Quit attacking the NRA and get it on board with safety training for all gun owners. Work with companies that make guns and shooting accessories to offer discounts to customers producing proof of completion of an NRA-approved safety course. California law requires that the mandated handgun safety course by presented by an NRA-certified instructor; if it’s good enough for California, it is probably good enough for every state.
Incidentally, the NRA is only as militant as it has to be. When something is constantly attacked, it tends to defend itself. Besides, the NRA is the most reasonable of the major gun-rights groups. The Gun Owners of America believes that all gun laws are unconstitutional and it has the second-largest membership of any group.
Devote some major effort to combatting the gang problem we have. The chief of the Los Angeles Police Department said that two-thirds of the homicides in that city were gang-related.
Admit that use of illegal drugs is a medical problem and that efforts to treat it as a law enforcement program have failed miserably. This will cut off a significant source of income for gangs. It is quite likely that President Trump actually has the constitutional authority to have marijuana reclassified out of the Schedule 1 category. Congress certainly has the authority to leave it up to the individual states to regulate drugs within their borders. The states could retain the prohibition; allow medical use; or legalize it.
When crimes are committed with firearms or any other weapon make mandatory minimum sentences the rule, not the exception.
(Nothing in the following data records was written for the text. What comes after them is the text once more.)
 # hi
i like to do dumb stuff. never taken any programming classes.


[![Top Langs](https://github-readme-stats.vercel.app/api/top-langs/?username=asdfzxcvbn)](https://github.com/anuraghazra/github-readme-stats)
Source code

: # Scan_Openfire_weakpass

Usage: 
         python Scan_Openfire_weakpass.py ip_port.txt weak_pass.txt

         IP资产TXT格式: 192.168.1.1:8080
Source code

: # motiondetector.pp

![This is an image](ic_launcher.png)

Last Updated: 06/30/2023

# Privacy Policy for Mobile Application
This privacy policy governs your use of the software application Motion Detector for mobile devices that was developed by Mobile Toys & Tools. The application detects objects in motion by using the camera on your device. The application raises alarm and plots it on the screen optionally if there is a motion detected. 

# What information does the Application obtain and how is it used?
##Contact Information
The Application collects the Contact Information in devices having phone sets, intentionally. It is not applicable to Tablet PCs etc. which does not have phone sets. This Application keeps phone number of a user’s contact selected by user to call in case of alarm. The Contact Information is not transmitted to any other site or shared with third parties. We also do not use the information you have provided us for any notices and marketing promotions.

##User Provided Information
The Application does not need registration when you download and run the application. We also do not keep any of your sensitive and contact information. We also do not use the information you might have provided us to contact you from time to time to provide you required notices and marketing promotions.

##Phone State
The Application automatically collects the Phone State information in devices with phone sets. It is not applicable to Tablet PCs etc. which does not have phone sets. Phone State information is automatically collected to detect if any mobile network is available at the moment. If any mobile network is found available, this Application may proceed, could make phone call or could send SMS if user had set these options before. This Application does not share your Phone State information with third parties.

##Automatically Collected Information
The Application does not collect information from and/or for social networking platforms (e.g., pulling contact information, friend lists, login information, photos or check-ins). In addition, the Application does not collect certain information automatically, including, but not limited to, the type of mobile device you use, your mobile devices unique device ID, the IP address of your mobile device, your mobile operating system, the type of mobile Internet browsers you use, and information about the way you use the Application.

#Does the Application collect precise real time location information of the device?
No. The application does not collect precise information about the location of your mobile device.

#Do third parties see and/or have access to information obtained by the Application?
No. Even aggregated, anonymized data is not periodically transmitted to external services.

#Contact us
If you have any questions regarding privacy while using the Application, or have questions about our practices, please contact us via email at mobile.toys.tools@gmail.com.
Since all the nonviolent drug offenders have been released, there should be space in prisons. A Chicago police commander was gunned down by a four-time felon who had been convicted of drug and weapons charges. Due to reduced sentences, plea bargains, probation, and “good time,” he was on the streets instead of in prison.
Quit complaining that the U.S. isn’t like European countries and be grateful that it’s not like Russia or any country in the Western Hemisphere south of the U.S.
Admit that there are probably more than 80 million gun owners in the United States and that they own somewhere north of 350 million guns. Take it to heart, commit it to memory. If American gun owners were a nation, it would be the 19th-largest country on Earth.
There are at least 17 million active concealed-carry permits in the U.S. and the number of states that don’t even require a permit to carry a concealed handgun has grown from one in 2000 to sixteen now. These “constitutional carry” states are among the 32 that allow some form of permitless carry of a handgun.
The figures I have used aren’t from the NRA: they are from the FBI, CDC, state attorneys general, and state law enforcement agencies.
Last but not least, don’t say “business as usual is unsustainable” until you know what business as usual actually is.